[Stored data]
*-*-*

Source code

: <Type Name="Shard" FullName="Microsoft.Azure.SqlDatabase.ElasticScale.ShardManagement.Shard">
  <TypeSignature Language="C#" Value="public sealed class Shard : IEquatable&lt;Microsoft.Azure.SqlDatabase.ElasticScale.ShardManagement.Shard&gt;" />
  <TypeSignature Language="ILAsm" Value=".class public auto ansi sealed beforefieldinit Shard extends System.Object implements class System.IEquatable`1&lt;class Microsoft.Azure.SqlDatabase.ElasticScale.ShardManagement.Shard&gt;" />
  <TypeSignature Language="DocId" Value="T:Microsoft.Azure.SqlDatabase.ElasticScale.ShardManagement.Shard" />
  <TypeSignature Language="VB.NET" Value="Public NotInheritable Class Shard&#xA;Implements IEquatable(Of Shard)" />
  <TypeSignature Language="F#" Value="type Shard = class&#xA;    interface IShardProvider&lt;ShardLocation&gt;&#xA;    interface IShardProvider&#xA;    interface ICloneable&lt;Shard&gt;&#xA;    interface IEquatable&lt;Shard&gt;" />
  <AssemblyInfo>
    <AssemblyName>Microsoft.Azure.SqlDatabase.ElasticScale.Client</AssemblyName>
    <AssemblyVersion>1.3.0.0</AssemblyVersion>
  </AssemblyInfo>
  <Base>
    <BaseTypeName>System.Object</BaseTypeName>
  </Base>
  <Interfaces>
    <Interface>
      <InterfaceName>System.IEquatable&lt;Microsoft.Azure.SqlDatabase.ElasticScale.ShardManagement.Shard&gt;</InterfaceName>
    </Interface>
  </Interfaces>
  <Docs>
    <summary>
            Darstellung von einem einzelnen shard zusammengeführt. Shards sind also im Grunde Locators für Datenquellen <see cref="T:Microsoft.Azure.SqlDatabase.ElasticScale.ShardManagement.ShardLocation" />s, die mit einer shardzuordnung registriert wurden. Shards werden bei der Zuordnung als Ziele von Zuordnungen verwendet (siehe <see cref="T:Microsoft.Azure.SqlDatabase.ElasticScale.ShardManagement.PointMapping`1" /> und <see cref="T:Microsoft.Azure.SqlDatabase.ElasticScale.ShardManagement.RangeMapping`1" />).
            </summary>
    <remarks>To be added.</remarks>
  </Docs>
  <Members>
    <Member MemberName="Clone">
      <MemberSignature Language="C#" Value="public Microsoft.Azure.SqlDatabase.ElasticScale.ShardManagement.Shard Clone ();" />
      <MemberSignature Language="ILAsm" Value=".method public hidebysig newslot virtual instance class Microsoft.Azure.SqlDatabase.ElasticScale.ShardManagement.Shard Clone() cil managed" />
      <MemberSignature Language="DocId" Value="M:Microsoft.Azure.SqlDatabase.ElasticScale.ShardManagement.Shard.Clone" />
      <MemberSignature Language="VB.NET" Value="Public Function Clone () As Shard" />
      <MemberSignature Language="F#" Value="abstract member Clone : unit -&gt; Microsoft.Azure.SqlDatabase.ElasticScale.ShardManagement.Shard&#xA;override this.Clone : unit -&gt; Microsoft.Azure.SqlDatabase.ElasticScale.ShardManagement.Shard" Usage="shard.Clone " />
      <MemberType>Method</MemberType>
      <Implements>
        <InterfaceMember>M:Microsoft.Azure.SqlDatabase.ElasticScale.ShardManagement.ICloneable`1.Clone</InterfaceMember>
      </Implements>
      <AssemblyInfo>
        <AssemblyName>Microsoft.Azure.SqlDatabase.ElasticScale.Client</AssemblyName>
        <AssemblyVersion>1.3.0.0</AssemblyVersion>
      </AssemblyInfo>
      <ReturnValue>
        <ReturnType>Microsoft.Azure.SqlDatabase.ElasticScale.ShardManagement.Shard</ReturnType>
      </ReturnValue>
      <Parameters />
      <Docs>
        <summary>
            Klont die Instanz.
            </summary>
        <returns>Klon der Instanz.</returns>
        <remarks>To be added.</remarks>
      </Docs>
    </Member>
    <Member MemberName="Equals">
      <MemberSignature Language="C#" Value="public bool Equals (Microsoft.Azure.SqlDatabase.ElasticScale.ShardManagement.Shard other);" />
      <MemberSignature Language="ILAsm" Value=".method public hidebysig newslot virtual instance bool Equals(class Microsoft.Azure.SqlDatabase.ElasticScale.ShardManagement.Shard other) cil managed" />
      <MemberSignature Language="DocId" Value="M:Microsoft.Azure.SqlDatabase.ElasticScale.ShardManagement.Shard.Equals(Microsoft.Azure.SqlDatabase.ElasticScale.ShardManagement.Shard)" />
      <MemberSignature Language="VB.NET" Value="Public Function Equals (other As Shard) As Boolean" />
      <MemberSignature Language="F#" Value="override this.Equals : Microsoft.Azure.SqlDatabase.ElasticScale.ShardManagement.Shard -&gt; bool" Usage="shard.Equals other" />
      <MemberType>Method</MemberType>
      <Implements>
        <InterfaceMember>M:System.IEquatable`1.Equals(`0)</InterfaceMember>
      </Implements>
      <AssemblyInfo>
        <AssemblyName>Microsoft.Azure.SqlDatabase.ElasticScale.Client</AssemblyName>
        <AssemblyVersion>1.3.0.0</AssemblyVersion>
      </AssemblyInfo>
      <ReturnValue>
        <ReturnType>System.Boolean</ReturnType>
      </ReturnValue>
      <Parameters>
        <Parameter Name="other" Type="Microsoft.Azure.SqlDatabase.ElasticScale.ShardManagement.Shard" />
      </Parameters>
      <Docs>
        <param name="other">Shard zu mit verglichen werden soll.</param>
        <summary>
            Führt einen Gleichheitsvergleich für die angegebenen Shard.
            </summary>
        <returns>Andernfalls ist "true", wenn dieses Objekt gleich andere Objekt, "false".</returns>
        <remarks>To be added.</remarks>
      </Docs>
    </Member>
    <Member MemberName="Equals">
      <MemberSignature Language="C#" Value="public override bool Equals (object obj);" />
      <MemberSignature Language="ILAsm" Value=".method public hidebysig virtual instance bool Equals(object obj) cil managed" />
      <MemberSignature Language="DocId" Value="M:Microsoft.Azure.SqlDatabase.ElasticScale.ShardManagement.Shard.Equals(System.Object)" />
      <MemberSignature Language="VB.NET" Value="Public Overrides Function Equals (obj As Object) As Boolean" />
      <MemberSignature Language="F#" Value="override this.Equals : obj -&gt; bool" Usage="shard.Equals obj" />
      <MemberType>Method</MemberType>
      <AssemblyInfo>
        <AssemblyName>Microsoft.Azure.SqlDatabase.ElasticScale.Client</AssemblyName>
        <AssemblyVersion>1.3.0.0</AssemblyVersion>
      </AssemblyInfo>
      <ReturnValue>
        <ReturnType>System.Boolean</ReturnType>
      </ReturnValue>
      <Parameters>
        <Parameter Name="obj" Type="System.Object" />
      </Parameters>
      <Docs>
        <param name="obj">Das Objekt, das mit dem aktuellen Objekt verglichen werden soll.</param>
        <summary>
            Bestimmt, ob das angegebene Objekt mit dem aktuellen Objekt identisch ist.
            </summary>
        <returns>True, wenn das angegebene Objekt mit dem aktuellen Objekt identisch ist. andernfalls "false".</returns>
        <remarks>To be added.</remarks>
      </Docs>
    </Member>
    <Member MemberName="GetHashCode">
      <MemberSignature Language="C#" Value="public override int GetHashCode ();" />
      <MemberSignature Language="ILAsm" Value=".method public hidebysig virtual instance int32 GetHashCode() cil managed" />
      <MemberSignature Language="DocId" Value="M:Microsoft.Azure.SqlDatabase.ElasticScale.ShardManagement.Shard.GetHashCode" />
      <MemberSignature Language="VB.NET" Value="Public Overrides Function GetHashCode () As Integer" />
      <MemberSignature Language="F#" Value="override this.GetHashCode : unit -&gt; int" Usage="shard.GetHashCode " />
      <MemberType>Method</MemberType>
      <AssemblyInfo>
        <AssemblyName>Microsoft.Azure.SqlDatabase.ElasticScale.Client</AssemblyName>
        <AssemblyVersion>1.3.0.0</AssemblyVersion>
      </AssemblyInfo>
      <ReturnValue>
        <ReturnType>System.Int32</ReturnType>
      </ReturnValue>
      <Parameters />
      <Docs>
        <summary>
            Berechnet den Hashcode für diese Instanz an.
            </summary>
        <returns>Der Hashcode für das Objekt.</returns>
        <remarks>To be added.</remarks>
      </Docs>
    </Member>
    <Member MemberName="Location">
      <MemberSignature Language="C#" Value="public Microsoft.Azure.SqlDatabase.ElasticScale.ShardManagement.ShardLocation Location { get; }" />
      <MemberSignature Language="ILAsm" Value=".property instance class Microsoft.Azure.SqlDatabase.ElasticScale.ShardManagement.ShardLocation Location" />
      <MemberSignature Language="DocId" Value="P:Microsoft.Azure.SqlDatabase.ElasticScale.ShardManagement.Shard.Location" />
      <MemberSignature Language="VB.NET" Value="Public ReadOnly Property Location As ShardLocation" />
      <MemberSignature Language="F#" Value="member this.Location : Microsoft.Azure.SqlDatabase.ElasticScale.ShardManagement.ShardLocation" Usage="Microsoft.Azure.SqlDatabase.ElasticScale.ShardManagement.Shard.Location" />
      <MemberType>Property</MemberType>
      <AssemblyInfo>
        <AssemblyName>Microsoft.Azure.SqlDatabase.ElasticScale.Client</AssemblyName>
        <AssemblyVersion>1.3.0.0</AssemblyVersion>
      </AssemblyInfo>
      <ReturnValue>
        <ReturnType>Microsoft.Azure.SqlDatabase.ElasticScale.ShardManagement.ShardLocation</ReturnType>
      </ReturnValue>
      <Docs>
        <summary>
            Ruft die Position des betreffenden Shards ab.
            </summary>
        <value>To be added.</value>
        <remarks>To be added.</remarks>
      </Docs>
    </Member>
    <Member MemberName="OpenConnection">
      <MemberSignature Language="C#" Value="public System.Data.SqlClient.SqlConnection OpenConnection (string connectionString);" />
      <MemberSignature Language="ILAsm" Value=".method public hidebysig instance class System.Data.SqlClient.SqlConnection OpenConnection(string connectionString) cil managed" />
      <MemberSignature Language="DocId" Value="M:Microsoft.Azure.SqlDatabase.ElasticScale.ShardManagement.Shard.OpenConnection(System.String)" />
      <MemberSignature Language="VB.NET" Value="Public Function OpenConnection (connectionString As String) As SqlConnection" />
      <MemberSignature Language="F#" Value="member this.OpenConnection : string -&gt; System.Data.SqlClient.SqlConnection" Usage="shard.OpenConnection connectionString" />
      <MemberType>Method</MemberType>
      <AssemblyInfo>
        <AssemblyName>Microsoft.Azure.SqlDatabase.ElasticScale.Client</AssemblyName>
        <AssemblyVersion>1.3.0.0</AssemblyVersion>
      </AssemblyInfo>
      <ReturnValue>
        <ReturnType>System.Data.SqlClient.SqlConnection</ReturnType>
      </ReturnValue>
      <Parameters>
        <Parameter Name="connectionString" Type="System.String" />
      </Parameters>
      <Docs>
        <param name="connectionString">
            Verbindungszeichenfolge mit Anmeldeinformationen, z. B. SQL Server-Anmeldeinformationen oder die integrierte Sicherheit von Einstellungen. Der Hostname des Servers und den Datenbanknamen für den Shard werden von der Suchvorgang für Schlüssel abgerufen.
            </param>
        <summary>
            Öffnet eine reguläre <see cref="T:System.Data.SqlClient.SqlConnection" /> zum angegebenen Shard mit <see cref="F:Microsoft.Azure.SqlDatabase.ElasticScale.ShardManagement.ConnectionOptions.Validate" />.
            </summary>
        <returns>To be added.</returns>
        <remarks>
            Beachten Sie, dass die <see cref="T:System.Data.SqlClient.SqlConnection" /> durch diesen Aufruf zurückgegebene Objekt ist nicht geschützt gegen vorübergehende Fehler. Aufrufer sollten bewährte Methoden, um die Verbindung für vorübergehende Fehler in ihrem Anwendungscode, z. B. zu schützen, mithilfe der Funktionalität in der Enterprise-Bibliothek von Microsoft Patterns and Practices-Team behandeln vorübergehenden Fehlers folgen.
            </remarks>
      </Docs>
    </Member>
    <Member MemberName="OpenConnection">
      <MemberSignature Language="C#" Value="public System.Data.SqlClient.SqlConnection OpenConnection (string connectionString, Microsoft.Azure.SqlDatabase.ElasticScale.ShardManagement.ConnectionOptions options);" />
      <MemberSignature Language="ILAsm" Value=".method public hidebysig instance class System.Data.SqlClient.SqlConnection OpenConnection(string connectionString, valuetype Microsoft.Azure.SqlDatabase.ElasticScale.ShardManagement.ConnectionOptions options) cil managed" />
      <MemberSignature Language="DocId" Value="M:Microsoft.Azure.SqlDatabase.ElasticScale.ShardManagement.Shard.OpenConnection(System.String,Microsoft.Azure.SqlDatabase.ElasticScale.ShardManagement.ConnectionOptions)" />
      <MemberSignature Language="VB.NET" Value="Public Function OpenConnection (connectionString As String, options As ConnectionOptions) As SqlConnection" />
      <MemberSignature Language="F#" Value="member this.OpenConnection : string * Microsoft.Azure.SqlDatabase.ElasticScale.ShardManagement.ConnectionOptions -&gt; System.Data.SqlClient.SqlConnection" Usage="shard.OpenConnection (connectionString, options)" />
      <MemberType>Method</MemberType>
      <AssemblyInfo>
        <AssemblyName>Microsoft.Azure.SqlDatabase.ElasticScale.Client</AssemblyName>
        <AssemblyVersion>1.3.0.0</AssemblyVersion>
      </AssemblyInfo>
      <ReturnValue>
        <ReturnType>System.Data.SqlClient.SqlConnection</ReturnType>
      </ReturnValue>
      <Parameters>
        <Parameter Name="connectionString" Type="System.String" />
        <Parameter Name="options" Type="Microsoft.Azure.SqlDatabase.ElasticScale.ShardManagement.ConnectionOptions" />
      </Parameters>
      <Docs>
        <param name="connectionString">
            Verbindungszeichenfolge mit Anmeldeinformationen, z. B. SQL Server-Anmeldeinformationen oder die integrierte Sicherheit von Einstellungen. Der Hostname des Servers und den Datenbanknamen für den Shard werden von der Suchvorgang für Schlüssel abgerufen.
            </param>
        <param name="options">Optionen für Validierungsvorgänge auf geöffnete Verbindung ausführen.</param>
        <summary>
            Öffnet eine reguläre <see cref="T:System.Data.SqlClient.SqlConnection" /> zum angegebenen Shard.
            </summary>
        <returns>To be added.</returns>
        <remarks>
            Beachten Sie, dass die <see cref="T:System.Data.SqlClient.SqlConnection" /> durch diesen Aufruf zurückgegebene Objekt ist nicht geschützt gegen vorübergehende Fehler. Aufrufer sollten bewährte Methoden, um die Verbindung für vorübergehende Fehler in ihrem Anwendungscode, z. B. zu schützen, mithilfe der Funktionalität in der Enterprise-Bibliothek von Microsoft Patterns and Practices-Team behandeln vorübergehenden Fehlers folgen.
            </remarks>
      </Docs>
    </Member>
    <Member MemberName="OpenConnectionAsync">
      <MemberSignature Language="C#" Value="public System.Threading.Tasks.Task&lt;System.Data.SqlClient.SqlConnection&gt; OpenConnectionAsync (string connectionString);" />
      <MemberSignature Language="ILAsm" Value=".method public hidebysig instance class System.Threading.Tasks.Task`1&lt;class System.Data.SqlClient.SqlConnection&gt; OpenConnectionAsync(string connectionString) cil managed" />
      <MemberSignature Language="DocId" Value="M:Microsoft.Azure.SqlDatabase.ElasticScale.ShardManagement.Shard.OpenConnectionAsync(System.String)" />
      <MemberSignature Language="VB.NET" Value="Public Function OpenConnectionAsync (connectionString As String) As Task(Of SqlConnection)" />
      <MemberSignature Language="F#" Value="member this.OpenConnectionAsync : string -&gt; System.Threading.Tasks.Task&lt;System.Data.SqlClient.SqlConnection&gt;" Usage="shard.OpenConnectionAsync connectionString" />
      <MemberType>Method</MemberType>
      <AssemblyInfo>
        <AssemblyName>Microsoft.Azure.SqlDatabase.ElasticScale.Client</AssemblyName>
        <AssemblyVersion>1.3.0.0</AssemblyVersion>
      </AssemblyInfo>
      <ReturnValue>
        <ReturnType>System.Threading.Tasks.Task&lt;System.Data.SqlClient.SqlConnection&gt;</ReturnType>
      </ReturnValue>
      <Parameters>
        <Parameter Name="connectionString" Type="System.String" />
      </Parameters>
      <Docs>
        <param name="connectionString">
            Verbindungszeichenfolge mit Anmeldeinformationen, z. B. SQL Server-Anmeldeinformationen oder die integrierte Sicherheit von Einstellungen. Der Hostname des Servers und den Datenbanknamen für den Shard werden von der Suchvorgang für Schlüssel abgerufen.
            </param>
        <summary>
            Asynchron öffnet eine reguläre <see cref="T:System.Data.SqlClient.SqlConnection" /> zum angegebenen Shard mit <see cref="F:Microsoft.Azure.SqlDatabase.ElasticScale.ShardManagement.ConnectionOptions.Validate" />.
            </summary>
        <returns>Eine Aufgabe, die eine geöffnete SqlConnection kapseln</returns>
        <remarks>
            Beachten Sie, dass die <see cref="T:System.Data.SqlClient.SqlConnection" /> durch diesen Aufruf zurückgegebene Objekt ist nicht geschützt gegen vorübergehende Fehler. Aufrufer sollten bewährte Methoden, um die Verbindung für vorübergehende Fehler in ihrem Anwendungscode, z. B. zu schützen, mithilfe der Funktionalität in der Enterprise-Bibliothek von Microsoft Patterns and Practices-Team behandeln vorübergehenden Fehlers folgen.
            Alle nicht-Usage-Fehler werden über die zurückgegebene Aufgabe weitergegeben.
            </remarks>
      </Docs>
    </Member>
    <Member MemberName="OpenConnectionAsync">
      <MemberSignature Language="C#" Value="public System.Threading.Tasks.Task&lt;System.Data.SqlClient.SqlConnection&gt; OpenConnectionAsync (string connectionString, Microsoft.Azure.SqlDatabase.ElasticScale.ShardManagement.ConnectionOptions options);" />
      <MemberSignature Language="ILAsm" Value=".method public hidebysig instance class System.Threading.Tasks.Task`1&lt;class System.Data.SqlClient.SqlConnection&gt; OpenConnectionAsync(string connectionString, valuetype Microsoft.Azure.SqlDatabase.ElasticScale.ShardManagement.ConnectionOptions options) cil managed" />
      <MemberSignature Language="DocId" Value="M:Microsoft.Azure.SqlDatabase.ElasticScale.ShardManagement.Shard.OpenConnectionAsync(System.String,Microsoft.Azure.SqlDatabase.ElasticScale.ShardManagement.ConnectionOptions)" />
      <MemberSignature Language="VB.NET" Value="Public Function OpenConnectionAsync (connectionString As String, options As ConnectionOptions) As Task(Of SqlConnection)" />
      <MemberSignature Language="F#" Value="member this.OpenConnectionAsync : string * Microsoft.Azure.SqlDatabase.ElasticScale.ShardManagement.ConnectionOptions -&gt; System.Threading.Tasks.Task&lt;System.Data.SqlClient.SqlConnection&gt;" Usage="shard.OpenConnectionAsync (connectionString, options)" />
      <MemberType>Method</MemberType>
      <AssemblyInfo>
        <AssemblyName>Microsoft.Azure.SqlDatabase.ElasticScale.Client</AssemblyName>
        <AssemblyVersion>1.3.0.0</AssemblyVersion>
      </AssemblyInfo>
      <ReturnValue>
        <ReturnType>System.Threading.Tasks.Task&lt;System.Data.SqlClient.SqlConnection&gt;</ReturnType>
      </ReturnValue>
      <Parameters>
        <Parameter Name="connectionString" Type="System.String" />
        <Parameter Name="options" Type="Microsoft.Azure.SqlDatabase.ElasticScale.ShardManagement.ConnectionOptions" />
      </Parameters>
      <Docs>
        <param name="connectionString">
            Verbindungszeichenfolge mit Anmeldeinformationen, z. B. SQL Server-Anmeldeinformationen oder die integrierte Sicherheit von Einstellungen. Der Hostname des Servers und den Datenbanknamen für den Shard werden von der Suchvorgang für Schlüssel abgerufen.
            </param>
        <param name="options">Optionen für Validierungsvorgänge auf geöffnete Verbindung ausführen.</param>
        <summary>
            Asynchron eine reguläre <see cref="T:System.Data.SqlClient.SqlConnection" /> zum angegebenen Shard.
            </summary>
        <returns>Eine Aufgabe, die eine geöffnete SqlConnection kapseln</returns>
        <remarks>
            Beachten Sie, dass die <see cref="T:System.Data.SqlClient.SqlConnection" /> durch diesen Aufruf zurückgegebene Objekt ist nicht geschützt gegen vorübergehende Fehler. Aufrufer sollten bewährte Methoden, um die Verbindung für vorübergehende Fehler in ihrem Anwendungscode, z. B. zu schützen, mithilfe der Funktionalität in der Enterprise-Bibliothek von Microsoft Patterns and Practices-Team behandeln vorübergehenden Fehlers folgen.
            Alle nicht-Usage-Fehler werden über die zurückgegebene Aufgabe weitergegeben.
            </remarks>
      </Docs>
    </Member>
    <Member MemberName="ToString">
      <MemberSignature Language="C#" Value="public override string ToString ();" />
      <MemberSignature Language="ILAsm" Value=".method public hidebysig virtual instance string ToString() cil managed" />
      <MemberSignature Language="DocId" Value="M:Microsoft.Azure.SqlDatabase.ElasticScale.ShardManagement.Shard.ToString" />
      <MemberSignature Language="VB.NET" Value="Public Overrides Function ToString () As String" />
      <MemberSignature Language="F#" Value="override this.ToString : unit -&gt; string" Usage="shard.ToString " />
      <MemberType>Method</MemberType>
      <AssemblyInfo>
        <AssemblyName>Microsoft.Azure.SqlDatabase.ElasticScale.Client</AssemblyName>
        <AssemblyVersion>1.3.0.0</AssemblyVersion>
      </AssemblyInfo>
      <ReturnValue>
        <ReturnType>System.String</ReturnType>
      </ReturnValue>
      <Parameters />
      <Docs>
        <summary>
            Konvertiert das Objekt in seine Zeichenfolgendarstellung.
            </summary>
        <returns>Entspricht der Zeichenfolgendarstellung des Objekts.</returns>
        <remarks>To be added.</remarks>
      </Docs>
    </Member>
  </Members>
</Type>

*-*-*

WORK INSTRUCTION
Your task is to find every line above containing the word "unit" and copy it.

SOLUTION FOR THIS PROBLEM
      <MemberSignature Language="F#" Value="abstract member Clone : unit -&gt; Microsoft.Azure.SqlDatabase.ElasticScale.ShardManagement.Shard&#xA;override this.Clone : unit -&gt; Microsoft.Azure.SqlDatabase.ElasticScale.ShardManagement.Shard" Usage="shard.Clone " />
      <MemberSignature Language="F#" Value="override this.GetHashCode : unit -&gt; int" Usage="shard.GetHashCode " />
      <MemberSignature Language="F#" Value="override this.ToString : unit -&gt; string" Usage="shard.ToString " />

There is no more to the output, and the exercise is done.